João Antônio, mais conhecido como o autor de Malagueta, Perus e Bacanaço, seu livro de estreia publicado em 1963 - vencedor de dois prêmios Jabuti - fez da rua a casa de seus muitos malandros, personagens de seus livros.  Diz ele: "É da rua que eu gosto, espetáculo humano e rico, movimento colorido, encantador, surpreendente. É na rua que as coisas coletivas costumam acontecer". Seus personagens andam a pé, atravessam bairros inteiros, frequentemente a Lapa e Copacabana, pensando e sentindo a cidade enquanto andam.

Depois do livro de estreia publicou Leão-de-Chácara e Malhação do Judas Carioca em 1975; Casa de Loucos, 1976; Calvários e Porres do pingente Afonso Henriques de Lima Barreto e Lambões de Caçarola, 1977; Ô Copacabana, 1978; Dedo-duro, 1982; Abraçado ao meu rancor, 1986;  Guardador, 1992 para dizer de seus melhores livros. "Agarrei-me à literatura aos onze anos. Neste amor já houve longos espaços de paixão maluca e houve esmorecimentos explicáveis, que eu, com estes meus arrebatamentos só apronto confusão.
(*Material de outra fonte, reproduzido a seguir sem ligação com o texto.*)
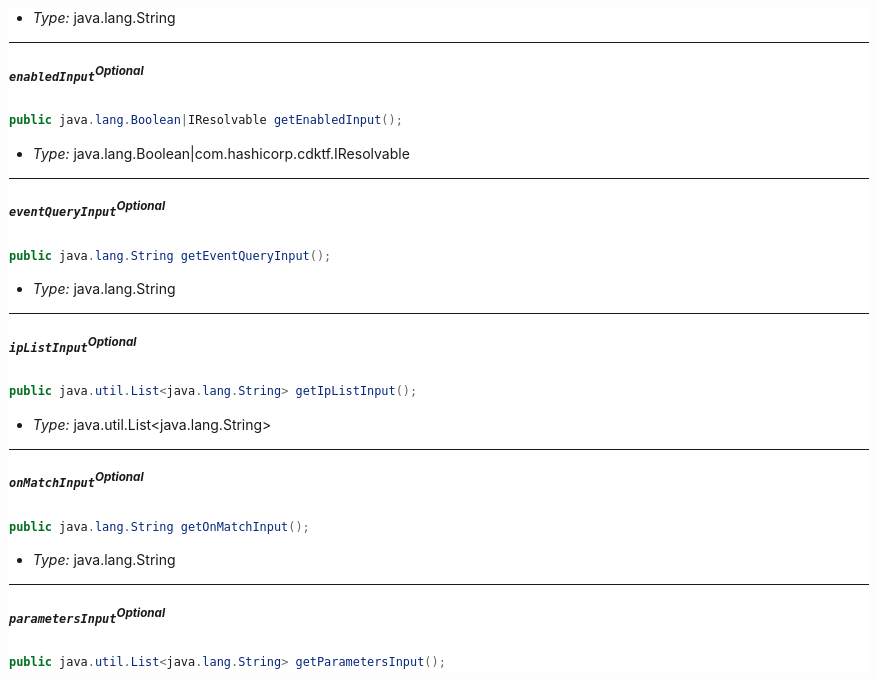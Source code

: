 - *Type:* java.lang.String

---

##### `enabledInput`<sup>Optional</sup> <a name="enabledInput" id="@cdktf/provider-datadog.appsecWafExclusionFilter.AppsecWafExclusionFilter.property.enabledInput"></a>

```java
public java.lang.Boolean|IResolvable getEnabledInput();
```

- *Type:* java.lang.Boolean|com.hashicorp.cdktf.IResolvable

---

##### `eventQueryInput`<sup>Optional</sup> <a name="eventQueryInput" id="@cdktf/provider-datadog.appsecWafExclusionFilter.AppsecWafExclusionFilter.property.eventQueryInput"></a>

```java
public java.lang.String getEventQueryInput();
```

- *Type:* java.lang.String

---

##### `ipListInput`<sup>Optional</sup> <a name="ipListInput" id="@cdktf/provider-datadog.appsecWafExclusionFilter.AppsecWafExclusionFilter.property.ipListInput"></a>

```java
public java.util.List<java.lang.String> getIpListInput();
```

- *Type:* java.util.List<java.lang.String>

---

##### `onMatchInput`<sup>Optional</sup> <a name="onMatchInput" id="@cdktf/provider-datadog.appsecWafExclusionFilter.AppsecWafExclusionFilter.property.onMatchInput"></a>

```java
public java.lang.String getOnMatchInput();
```

- *Type:* java.lang.String

---

##### `parametersInput`<sup>Optional</sup> <a name="parametersInput" id="@cdktf/provider-datadog.appsecWafExclusionFilter.AppsecWafExclusionFilter.property.parametersInput"></a>

```java
public java.util.List<java.lang.String> getParametersInput();
```
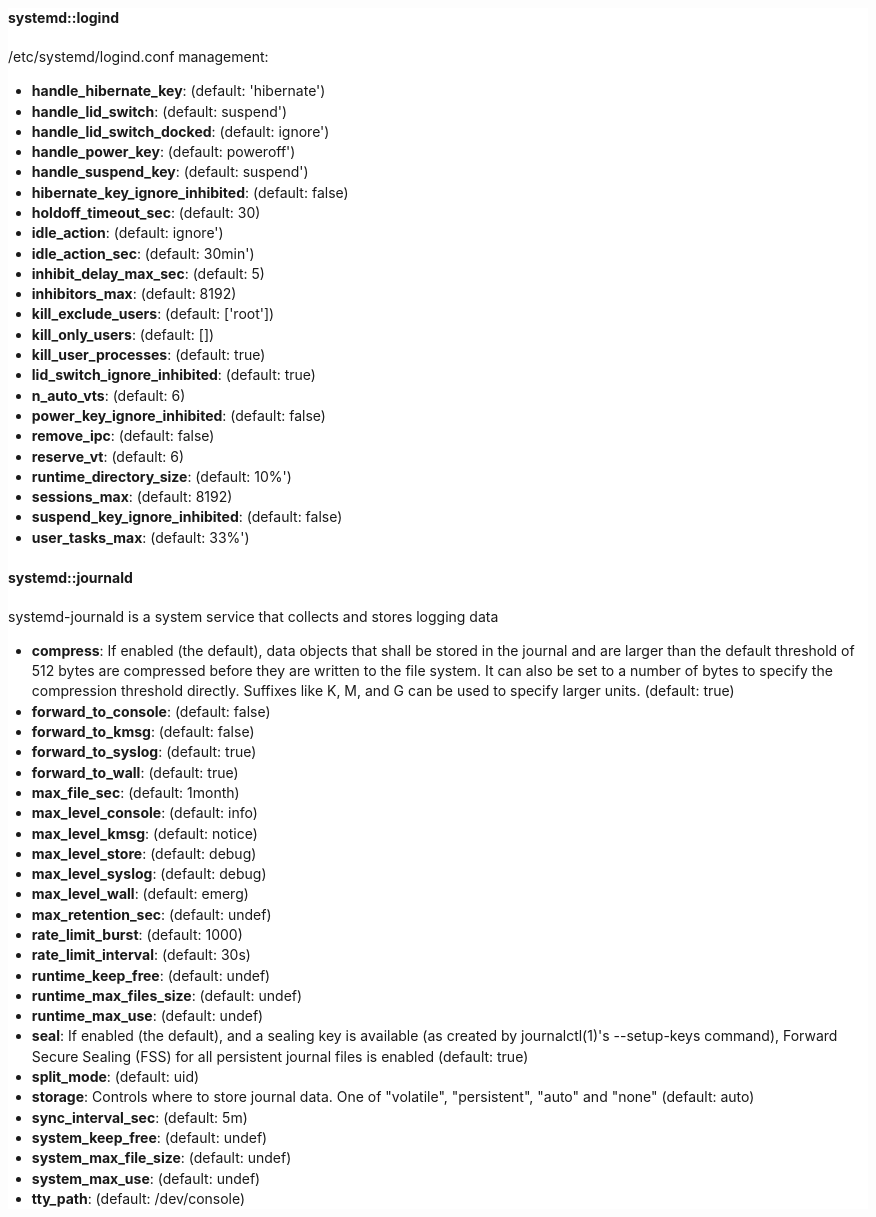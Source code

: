 #### systemd::logind

/etc/systemd/logind.conf management:

* **handle_hibernate_key**:            (default: 'hibernate')
* **handle_lid_switch**:               (default: suspend')
* **handle_lid_switch_docked**:        (default: ignore')
* **handle_power_key**:                (default: poweroff')
* **handle_suspend_key**:              (default: suspend')
* **hibernate_key_ignore_inhibited**:  (default: false)
* **holdoff_timeout_sec**:             (default: 30)
* **idle_action**:                     (default: ignore')
* **idle_action_sec**:                 (default: 30min')
* **inhibit_delay_max_sec**:           (default: 5)
* **inhibitors_max**:                  (default: 8192)
* **kill_exclude_users**:              (default: ['root'])
* **kill_only_users**:                 (default: [])
* **kill_user_processes**:             (default: true)
* **lid_switch_ignore_inhibited**:     (default: true)
* **n_auto_vts**:                      (default: 6)
* **power_key_ignore_inhibited**:      (default: false)
* **remove_ipc**:                      (default: false)
* **reserve_vt**:                      (default: 6)
* **runtime_directory_size**:          (default: 10%')
* **sessions_max**:                    (default: 8192)
* **suspend_key_ignore_inhibited**:    (default: false)
* **user_tasks_max**:                  (default: 33%')

#### systemd::journald

systemd-journald is a system service that collects and stores logging data

* **compress**: If enabled (the default), data objects that shall be stored in the journal and are larger than the default threshold of 512 bytes are compressed before they are written to the file system. It can also be set to a number of bytes to specify the compression threshold directly. Suffixes like K, M, and G can be used to specify larger units. (default: true)
* **forward_to_console**:    (default: false)
* **forward_to_kmsg**:       (default: false)
* **forward_to_syslog**:     (default: true)
* **forward_to_wall**:       (default: true)
* **max_file_sec**:          (default: 1month)
* **max_level_console**:     (default: info)
* **max_level_kmsg**:        (default: notice)
* **max_level_store**:       (default: debug)
* **max_level_syslog**:      (default: debug)
* **max_level_wall**:        (default: emerg)
* **max_retention_sec**:     (default: undef)
* **rate_limit_burst**:      (default: 1000)
* **rate_limit_interval**:   (default: 30s)
* **runtime_keep_free**:     (default: undef)
* **runtime_max_files_size**: (default: undef)
* **runtime_max_use**:       (default: undef)
* **seal**: If enabled (the default), and a sealing key is available (as created by journalctl(1)'s --setup-keys command), Forward Secure Sealing (FSS) for all persistent journal files is enabled (default: true)
* **split_mode**:            (default: uid)
* **storage**: Controls where to store journal data. One of "volatile", "persistent", "auto" and "none" (default: auto)
* **sync_interval_sec**:     (default: 5m)
* **system_keep_free**:      (default: undef)
* **system_max_file_size**:  (default: undef)
* **system_max_use**:        (default: undef)
* **tty_path**:              (default: /dev/console)
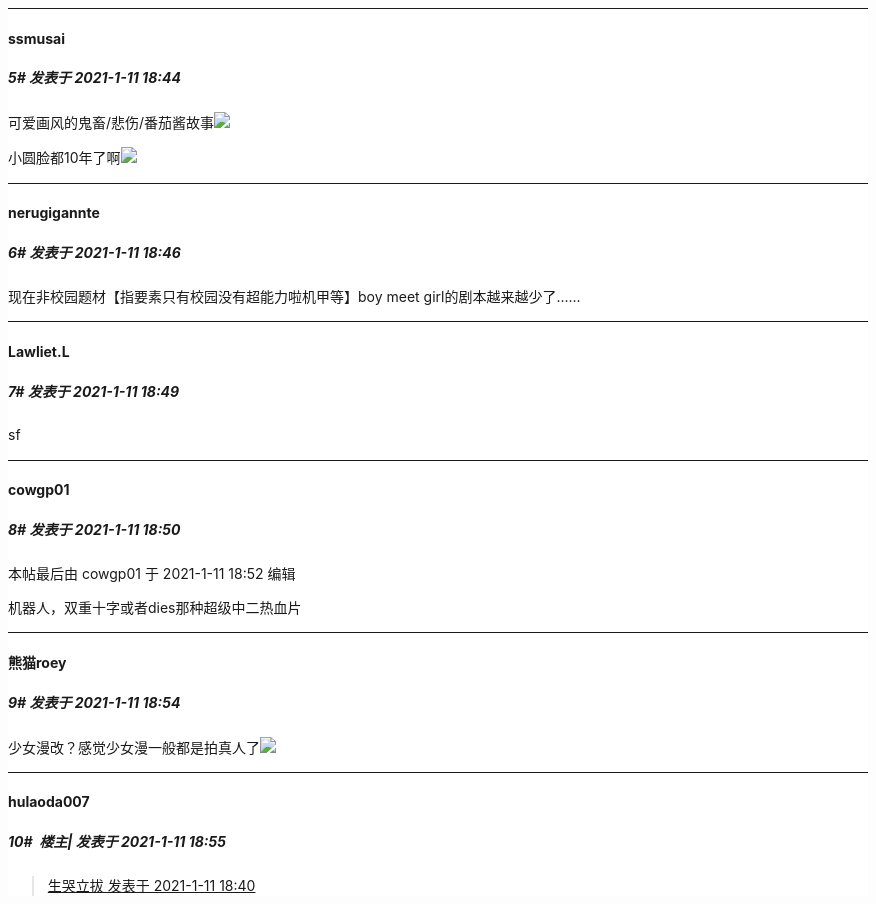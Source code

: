
-----

####  ssmusai  
##### 5#       发表于 2021-1-11 18:44


可爱画风的鬼畜/悲伤/番茄酱故事<img src="https://static.saraba1st.com/image/smiley/face2017/001.png" referrerpolicy="no-referrer">

小圆脸都10年了啊<img src="https://static.saraba1st.com/image/smiley/face2017/037.png" referrerpolicy="no-referrer">


-----

####  nerugigannte  
##### 6#       发表于 2021-1-11 18:46


现在非校园题材【指要素只有校园没有超能力啦机甲等】boy meet girl的剧本越来越少了......


-----

####  Lawliet.L  
##### 7#       发表于 2021-1-11 18:49


sf


-----

####  cowgp01  
##### 8#       发表于 2021-1-11 18:50


 本帖最后由 cowgp01 于 2021-1-11 18:52 编辑 

机器人，双重十字或者dies那种超级中二热血片


-----

####  熊猫roey  
##### 9#       发表于 2021-1-11 18:54


少女漫改？感觉少女漫一般都是拍真人了<img src="https://static.saraba1st.com/image/smiley/face2017/068.png" referrerpolicy="no-referrer">


-----

####  hulaoda007  
##### 10#         楼主| 发表于 2021-1-11 18:55


<blockquote><a href="httphttps://bbs.saraba1st.com/2b/forum.php?mod=redirect&amp;goto=findpost&amp;pid=50003411&amp;ptid=1982317" target="_blank">生哭立拔 发表于 2021-1-11 18:40</a>
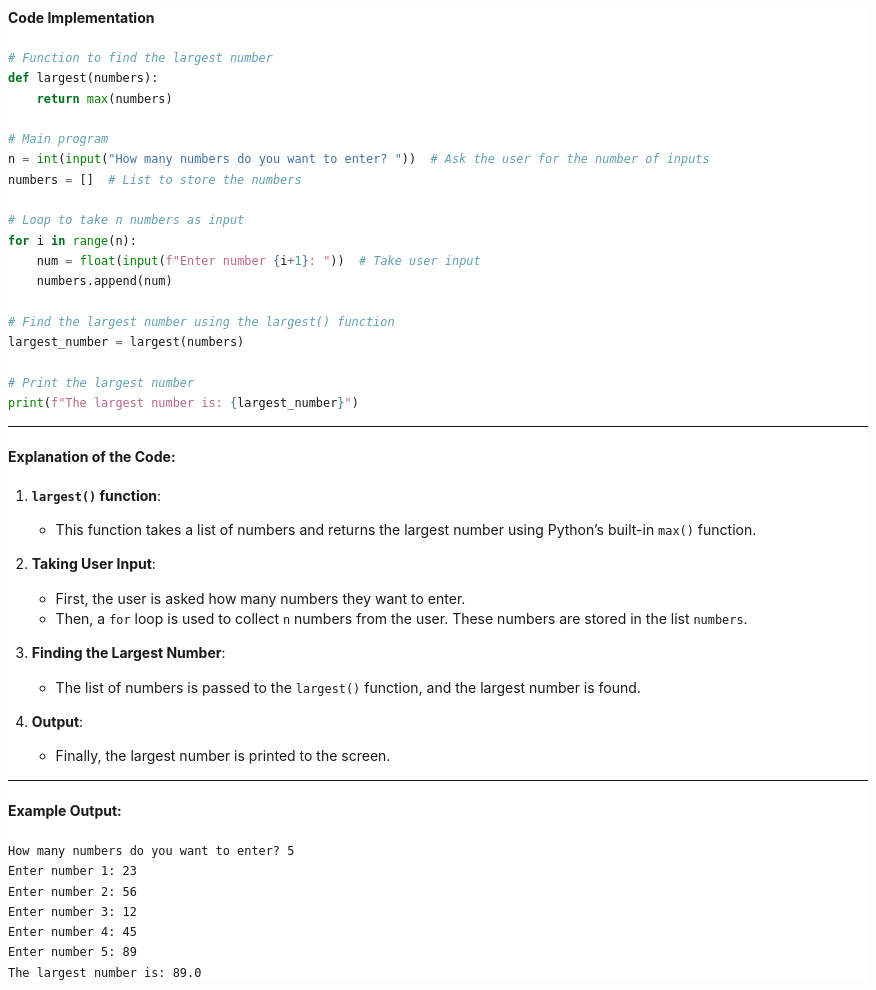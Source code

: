 
#### **Code Implementation**

```python
# Function to find the largest number
def largest(numbers):
    return max(numbers)

# Main program
n = int(input("How many numbers do you want to enter? "))  # Ask the user for the number of inputs
numbers = []  # List to store the numbers

# Loop to take n numbers as input
for i in range(n):
    num = float(input(f"Enter number {i+1}: "))  # Take user input
    numbers.append(num)

# Find the largest number using the largest() function
largest_number = largest(numbers)

# Print the largest number
print(f"The largest number is: {largest_number}")
```

---

#### **Explanation of the Code**:
1. **`largest()` function**: 
   - This function takes a list of numbers and returns the largest number using Python’s built-in `max()` function.
   
2. **Taking User Input**:
   - First, the user is asked how many numbers they want to enter.
   - Then, a `for` loop is used to collect `n` numbers from the user. These numbers are stored in the list `numbers`.
   
3. **Finding the Largest Number**:
   - The list of numbers is passed to the `largest()` function, and the largest number is found.
   
4. **Output**: 
   - Finally, the largest number is printed to the screen.

---

#### **Example Output**:

```
How many numbers do you want to enter? 5
Enter number 1: 23
Enter number 2: 56
Enter number 3: 12
Enter number 4: 45
Enter number 5: 89
The largest number is: 89.0
```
E levo tanta aflição por dentro". Quem leu Abraçado ao meu rancor que o diga!

Escritor de uma literatura que não quer ser enquadrada, defendeu  o que ele chamou de corpo-a-corpo com a vida: "Malagueta é simplesmente uma aventura que cansei de viver". E se não vivia, via viver: saía com uma agenda de telefone pra anotar, em ordem alfabética, as gírias novas dos malandros cariocas. Misturava-se com eles, era um deles. E costumava dizer em seus contos que o mundo estava dividido entre os malandros e os otários.

Entre o jogo e o bar, o ganho e o gasto, é que os personagens de João Antônio se sustentam. Encontram uma outra maneira de viver que não no mundo do trabalho. Como o chutador de tampinhas: "Olhe: sou um cara que trabalha muito mal. Assobia sambas de Noel com alguma bossa. Agora, minha especialidade, meu gosto, meu jeito mesmo, é chutar tampinhas da rua. Não conheço chutador mais fino."

Em Dedo-duro: "Saído do xadrez, não fazia uma semana, Cigano, um punga fuleiro dos que se desapertavam como lanceiros nos ônibus Avenida e tinha seu mocó num hoteleco da Boca do Lixo, mandou pintar um quadro que pendurou na cabeceira da cama. Dizia lá: 'Morro de fome mas não trabalho. Louvado seja Deus.'"

Mas seus personagens estão longe de uma definição simples: ao mesmo tempo em que se afirmam na malandragem, vivem como pingentes da cidade, carregando consigo o peso da vida. Ítalo Calvino diz no seu livro Seis propostas para o próximo Milênio que o peso da vida "está em toda forma de opressão; a intrincada rede de constrições públicas e privadas [que] acaba por aprisionar cada existência em suas malhas cada vez mais cerradas". Ao ler João Antônio percebemos imediatamente que seus personagens, sempre com um nome que dá a medida do peso que carregam, estão como que plantados no chão, não sucumbindo a um peso demasiado grande, mas carregando-o com dignidade e alguma sobra de resistência.

E como seus personagens, João Antônio carregou também seu peso dividido entre o trabalho de jornalista que tanto o consumia e a dedicação à literatura, até 1996, quando morreu sozinho e quase esquecido em seu apartamento em Copacabana.

Este ano, em outubro, serão lembrados os 10 anos de sua morte. Que as comemorações sirvam de motivação aos que gostariam de ler a obra de João Antônio. Os livros mais importantes estão sendo reeditados pela Cosac & Naify, mas muitos deles podem ser encontrados nos sebos do Rio de Janeiro.